● **TO DO**: Please return all lines of the data below containing the string "litie".

● **RECORDED DATA**:

-*-

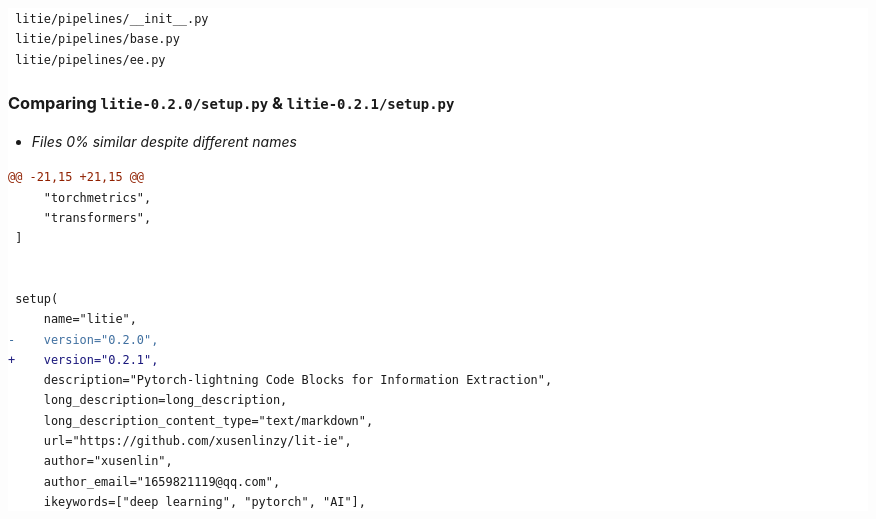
 ```diff
 litie/pipelines/__init__.py
 litie/pipelines/base.py
 litie/pipelines/ee.py
```

### Comparing `litie-0.2.0/setup.py` & `litie-0.2.1/setup.py`

 * *Files 0% similar despite different names*

```diff
@@ -21,15 +21,15 @@
     "torchmetrics",
     "transformers",
 ]
 
 
 setup(
     name="litie",
-    version="0.2.0",
+    version="0.2.1",
     description="Pytorch-lightning Code Blocks for Information Extraction",
     long_description=long_description,
     long_description_content_type="text/markdown",
     url="https://github.com/xusenlinzy/lit-ie",
     author="xusenlin",
     author_email="1659821119@qq.com",
     ikeywords=["deep learning", "pytorch", "AI"],
```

-*-

● **EXERCISE ANSWER**:
 litie/pipelines/__init__.py
 litie/pipelines/base.py
 litie/pipelines/ee.py
### Comparing `litie-0.2.0/setup.py` & `litie-0.2.1/setup.py`
     name="litie",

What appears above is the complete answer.